He did so by linking me and my fellow journalist Sidrah Roghey to Dr. Pervez who is the president of the Islamic Centre of North East Florida in Jacksonville. After attending the Friday prayer at Islamic Centre, I met many Muslims there from Pakistan, India, Bangladesh, Indonesia, China and Africa. Later, I started a discussion with Dr. Pervez an Indian Muslim and Dr. Nasrullah a Pakistani Physician about "Islam in USA". It was revealed in the discussion that Islam in USA is equally safer as any other religion and Muslims in America are enjoying equal religious rights.

However, extremist are everywhere and in an incident on May 10th, 2010 a middle-aged Christian male carried a can of gasoline and a pipe bomb into the Islamic Centre during evening prayers and detonated it. Fortunately, there were no injuries to people, though the bomb did damage property. However, the bomber was unable to escape for long and was killed by FBI on May 04, 2011 in a shoot out.

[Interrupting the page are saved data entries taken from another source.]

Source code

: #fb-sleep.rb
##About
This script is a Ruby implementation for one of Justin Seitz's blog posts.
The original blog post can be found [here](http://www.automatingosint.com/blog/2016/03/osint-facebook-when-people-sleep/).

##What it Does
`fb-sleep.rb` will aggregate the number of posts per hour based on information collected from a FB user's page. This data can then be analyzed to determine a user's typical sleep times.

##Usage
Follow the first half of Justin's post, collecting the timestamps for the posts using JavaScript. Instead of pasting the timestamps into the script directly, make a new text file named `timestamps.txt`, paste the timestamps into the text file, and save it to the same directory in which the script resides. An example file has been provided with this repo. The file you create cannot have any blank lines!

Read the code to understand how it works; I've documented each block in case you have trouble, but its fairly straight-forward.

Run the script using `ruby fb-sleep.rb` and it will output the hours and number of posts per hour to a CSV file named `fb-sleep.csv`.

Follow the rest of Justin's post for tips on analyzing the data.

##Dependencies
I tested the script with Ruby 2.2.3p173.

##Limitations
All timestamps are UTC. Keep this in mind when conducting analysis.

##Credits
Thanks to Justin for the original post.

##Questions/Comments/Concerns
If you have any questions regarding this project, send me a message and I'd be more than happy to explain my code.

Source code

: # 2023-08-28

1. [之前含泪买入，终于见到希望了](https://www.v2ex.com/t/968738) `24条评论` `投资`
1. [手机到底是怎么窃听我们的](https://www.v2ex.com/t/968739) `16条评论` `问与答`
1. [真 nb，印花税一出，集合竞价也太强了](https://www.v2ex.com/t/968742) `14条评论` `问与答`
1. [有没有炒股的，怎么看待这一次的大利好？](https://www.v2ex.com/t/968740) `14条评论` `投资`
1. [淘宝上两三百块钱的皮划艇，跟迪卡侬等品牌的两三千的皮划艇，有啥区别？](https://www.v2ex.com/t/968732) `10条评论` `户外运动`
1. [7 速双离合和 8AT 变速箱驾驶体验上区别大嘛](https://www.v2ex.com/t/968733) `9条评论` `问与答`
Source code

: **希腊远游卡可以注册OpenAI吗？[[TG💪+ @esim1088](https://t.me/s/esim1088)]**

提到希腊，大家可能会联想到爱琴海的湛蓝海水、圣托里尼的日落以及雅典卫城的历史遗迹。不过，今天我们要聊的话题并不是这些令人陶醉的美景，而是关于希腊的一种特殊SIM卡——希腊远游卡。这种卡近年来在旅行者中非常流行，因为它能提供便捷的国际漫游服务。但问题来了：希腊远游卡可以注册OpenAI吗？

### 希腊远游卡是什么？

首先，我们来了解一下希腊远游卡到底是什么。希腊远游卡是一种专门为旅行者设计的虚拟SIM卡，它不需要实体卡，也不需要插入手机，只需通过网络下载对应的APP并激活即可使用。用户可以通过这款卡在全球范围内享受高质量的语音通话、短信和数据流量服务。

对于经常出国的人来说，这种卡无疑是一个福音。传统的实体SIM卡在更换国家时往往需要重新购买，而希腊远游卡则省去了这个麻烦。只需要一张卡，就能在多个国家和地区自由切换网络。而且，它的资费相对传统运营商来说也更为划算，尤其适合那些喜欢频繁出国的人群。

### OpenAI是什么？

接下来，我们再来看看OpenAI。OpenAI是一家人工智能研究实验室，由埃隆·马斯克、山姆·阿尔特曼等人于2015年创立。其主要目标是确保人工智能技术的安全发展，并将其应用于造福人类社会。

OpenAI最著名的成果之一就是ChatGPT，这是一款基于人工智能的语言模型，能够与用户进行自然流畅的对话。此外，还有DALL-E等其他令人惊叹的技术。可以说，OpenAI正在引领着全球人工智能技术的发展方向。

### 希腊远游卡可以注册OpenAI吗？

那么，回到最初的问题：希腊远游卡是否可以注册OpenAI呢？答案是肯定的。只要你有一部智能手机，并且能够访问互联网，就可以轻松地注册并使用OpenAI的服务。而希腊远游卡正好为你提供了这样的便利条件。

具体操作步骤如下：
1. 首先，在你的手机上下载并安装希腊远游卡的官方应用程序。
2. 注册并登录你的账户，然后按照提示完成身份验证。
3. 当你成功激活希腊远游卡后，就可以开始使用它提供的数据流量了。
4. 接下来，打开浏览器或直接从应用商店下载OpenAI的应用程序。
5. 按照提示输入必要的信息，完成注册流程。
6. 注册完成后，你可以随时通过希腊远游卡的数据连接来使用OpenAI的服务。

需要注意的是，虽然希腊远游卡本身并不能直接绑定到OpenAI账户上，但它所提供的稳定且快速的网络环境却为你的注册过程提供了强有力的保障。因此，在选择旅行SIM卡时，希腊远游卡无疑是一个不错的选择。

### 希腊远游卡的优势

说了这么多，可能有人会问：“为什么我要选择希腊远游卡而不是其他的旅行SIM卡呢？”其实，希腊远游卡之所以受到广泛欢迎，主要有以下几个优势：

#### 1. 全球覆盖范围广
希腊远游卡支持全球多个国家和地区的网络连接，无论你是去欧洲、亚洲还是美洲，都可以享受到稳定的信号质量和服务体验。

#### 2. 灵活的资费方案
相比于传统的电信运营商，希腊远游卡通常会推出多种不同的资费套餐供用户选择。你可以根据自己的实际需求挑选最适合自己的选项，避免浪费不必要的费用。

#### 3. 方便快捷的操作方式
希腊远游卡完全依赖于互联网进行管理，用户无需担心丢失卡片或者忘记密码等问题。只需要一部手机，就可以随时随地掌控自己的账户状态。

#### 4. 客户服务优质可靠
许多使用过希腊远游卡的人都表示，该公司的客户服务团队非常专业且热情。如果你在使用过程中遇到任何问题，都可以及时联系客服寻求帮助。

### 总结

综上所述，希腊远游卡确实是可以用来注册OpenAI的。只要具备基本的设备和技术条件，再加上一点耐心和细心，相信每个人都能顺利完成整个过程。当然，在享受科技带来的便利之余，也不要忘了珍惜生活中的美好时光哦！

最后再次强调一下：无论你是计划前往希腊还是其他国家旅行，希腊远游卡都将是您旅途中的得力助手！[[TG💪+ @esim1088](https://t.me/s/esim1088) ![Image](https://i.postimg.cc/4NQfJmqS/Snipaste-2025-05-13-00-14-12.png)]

This was a wonderful example of equality before the law that US guarantees to it's every citizen irrespective of the religion. Later after receiving a lot of lunch and dinner invitations from Muslim community in Jacksonville, we came back from there to Times-Union office. All along the way, I was thinking of bombing the Mosque by terrorists. It was a hurtful feeling and this took me to another Idea, why can't I meet those who are bombing Palestine? I requested my Editor again to help me visit a Synagogue, a Jewish place of worship.

Just to mention that the editor, Frank Denton for me has always been like "The Granted Wish Foundation" and hence arranged a visit for us to Synagogue with a welcome note by Rabbi Lief, the president/head of the synagogue.

For me, It was a great opportunity as I had never met a Jew or visited a Synagogue before in my life. Me and Sidrah reached at Congregation Ahavath Chesed at about 5:00 PM. There was a grand dinner going on in the temple. It was a "Back to School Dinner" and was arranged to invite Jewish philanthropists to donate stationary and other school Items for the children who cannot afford to buy. I met with a nice couple over there and had a plenty of discussion with them on different topics including Arab-Israel conflict.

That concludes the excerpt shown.